The whole thing is smug with other neat little rules flourishes, interlocking to provide a quirky, absorbing experience. Another favourite is the way events can come back to haunt the players. If, while exploring, you draw a card that tells you you’ve sustained a head injury, you take damage, mark your character’s head with a wound token and shuffle the card back into the main event deck. Draw it again and you suffer recurring headaches causing more problems.

The weight comes from a classic set-up of too much to do in too little time. Characters need food to survive from the off, but they’ll need other things too as the game progresses. Shelter from the weather, tools and inventions to make life easier. To do most of these, and to work toward victory, you’ll need to spend time gathering resources first. You can’t do it all, sacrifices will have to be made and characters will suffer through a simple but effective rule stating that any shortfall in resource requirements must be paid in wounds. If anyone accumulates enough to die, it’s game over.


Winning is hard, and requires practice and skill, but is far impossible. The difficulty level, again, feels just about pitch perfect. Every game feels like a fresh take at a puzzle, but one in which the parameters change subtly, demanding fresh insight, granting a new narrative and keeping things from getting dry and stale.

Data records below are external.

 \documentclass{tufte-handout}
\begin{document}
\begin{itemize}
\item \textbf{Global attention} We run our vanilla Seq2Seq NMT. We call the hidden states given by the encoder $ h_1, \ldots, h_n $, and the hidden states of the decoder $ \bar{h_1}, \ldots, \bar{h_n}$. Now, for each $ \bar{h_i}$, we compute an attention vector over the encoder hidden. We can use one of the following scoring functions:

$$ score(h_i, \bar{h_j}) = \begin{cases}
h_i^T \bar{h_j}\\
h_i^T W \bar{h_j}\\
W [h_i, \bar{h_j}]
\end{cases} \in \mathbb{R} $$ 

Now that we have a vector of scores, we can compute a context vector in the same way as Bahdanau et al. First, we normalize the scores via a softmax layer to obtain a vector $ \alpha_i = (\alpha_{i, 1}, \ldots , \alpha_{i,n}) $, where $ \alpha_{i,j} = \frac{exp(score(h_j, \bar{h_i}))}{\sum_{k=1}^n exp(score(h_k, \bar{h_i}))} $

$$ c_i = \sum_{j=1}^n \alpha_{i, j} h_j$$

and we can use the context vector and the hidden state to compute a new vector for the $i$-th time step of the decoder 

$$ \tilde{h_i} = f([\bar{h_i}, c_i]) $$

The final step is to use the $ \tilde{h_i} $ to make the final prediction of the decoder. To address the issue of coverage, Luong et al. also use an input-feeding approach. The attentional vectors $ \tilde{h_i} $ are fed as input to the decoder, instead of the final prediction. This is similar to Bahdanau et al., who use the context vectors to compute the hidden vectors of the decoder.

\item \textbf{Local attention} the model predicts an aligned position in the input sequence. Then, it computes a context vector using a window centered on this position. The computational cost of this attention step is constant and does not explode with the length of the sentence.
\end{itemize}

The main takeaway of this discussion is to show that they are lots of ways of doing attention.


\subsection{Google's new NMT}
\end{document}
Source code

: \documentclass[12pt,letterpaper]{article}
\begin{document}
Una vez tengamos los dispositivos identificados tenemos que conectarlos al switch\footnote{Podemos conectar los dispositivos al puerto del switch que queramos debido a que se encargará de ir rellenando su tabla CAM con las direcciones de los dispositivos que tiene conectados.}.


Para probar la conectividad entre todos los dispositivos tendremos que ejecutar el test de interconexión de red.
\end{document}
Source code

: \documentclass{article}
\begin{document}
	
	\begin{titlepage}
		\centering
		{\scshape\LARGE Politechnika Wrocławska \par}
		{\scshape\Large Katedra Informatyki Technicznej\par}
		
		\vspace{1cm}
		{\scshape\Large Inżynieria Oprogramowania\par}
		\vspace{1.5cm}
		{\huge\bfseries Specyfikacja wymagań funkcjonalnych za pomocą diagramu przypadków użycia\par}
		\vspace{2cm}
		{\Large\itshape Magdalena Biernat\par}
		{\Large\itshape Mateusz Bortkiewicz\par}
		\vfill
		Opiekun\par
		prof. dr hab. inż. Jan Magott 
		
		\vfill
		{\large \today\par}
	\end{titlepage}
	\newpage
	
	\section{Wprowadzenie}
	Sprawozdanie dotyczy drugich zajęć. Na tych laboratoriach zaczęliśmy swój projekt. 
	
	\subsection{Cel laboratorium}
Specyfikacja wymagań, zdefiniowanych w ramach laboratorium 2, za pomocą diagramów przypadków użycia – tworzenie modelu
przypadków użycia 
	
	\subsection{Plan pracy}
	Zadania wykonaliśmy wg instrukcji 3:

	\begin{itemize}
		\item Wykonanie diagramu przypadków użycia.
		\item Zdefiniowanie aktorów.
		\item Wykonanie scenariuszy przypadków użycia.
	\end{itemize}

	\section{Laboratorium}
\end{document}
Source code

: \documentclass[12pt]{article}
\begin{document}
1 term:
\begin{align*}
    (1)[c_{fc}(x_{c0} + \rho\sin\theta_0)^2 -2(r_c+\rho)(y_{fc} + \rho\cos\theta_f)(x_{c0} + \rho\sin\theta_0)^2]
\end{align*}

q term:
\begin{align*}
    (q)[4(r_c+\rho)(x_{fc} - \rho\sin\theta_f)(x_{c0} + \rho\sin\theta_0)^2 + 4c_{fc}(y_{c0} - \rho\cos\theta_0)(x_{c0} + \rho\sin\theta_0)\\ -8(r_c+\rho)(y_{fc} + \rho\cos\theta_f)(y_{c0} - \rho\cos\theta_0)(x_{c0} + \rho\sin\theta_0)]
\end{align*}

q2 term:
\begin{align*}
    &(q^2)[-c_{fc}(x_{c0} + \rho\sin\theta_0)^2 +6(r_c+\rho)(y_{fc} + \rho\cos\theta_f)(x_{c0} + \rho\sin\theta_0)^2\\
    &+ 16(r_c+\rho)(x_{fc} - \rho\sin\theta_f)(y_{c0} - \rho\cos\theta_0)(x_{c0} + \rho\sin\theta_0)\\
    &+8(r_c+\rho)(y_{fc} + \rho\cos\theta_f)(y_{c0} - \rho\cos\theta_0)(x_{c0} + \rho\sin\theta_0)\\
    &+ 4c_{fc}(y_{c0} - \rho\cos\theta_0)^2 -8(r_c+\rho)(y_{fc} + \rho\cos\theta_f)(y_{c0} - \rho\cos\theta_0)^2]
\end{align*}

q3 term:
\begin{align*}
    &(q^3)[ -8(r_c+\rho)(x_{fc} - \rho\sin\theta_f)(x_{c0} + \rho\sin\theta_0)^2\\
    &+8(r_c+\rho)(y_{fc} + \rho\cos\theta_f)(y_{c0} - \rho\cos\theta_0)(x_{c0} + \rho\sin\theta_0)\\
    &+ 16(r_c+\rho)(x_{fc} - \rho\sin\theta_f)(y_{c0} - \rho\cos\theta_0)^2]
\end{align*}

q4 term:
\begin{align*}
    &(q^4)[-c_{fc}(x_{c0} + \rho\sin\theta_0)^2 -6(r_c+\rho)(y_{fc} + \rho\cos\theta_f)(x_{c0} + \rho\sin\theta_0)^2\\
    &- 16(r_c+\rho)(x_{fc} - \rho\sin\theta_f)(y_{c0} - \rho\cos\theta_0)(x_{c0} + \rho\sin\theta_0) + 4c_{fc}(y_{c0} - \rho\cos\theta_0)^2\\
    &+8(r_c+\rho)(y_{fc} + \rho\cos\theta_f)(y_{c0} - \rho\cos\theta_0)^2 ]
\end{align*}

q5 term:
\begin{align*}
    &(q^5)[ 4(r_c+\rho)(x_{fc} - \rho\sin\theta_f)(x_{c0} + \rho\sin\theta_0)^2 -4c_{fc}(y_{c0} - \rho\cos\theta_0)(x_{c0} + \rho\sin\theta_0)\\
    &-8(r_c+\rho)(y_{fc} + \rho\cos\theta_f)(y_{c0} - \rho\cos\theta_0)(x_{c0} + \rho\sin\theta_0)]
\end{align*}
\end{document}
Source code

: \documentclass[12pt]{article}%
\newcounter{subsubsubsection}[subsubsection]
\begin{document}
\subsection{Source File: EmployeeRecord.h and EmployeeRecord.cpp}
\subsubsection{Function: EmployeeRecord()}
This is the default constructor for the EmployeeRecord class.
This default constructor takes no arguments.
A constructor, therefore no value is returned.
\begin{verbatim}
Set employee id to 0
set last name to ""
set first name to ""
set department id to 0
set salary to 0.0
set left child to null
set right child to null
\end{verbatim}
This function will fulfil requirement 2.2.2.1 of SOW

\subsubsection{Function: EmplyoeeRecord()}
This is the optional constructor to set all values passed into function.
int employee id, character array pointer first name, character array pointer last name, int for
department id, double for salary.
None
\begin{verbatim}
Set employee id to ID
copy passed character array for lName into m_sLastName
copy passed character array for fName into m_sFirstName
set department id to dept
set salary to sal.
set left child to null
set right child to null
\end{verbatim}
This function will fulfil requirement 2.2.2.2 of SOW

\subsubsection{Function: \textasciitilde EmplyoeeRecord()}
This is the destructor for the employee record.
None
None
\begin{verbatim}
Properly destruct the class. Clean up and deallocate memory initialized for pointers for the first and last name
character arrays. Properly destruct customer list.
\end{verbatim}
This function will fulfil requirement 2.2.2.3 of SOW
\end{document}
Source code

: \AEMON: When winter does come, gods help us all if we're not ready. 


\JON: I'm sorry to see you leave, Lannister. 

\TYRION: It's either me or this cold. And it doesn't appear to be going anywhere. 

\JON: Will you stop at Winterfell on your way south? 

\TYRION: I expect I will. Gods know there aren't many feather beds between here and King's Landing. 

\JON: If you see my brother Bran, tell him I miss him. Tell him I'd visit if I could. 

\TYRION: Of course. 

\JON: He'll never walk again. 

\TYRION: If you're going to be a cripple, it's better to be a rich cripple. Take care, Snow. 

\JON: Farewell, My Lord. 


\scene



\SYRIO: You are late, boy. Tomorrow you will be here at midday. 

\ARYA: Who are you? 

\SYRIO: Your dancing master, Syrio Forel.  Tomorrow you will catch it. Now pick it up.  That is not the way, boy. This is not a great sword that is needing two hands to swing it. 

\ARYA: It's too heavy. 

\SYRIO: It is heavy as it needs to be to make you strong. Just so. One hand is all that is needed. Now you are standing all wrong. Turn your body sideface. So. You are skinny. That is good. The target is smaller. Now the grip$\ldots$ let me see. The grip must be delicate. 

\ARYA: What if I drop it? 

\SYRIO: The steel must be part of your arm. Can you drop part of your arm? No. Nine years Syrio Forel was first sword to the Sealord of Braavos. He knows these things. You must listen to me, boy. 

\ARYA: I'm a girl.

The inventive mechanics tie up into a game that gives you not only a satisfying balance between strategy and chaos, but which tells a detailed narrative. You’ll pick a scenario at the start of each game, ranging from a standard rescue from a desert island to a bizarre quasi-horror quest to burn out cannibal villages on the isle. There are six in total, widely varied and each playing significantly differently from the others in a rules-light way by tying in different effects to icons on cards, tiles and chits.

But there are also five fat decks of cards, the main event deck, three lots of events for different activities and the wonderful mystery deck, which ensure that no two games are remotely similar. In one, you might be constantly threatened by wild beasts running amok into and through the camp, another might be filled with vicious booby traps left by mysterious previous residents. There’s unseasonable weather to deal with, flotsam from the shipwreck to discover, fires, cliffs, earthquakes and much, much more.

Of course, you pay for it in complexity. You can’t get all that strategy, all that detail, all that variety on a simple rules framework. But it’s not so bad as it might first appear after a trawl through the dreadful rulebook. A lot of the heavy lifting is farmed out to cards, tiles and a seemingly endless parade of tiny icons and with few examples, it takes a while to see how it all locks together. And there’s a lot of wood and card to shuffle about during setup and every turn. But once you’ve got it, games run surprisingly quickly: the two hour play time on the box is not only plausible, but occasionally generous.

Humble pie is rarely tasty, but sometimes you just have to eat a slice. On the basis of rules and reviews I got the impression with was a cumbersome game that did little to solve the inherent problems of the genre, merely one that communicated a convincing theme. The theme is certainly there, the game remains constrained by the inherent problems of the genre and play can be fiddly to administrate. But the poor rulebook hid a wealth of clever mechanics and careful balances that make this one of the few quality co-operative games I’ve enjoyed.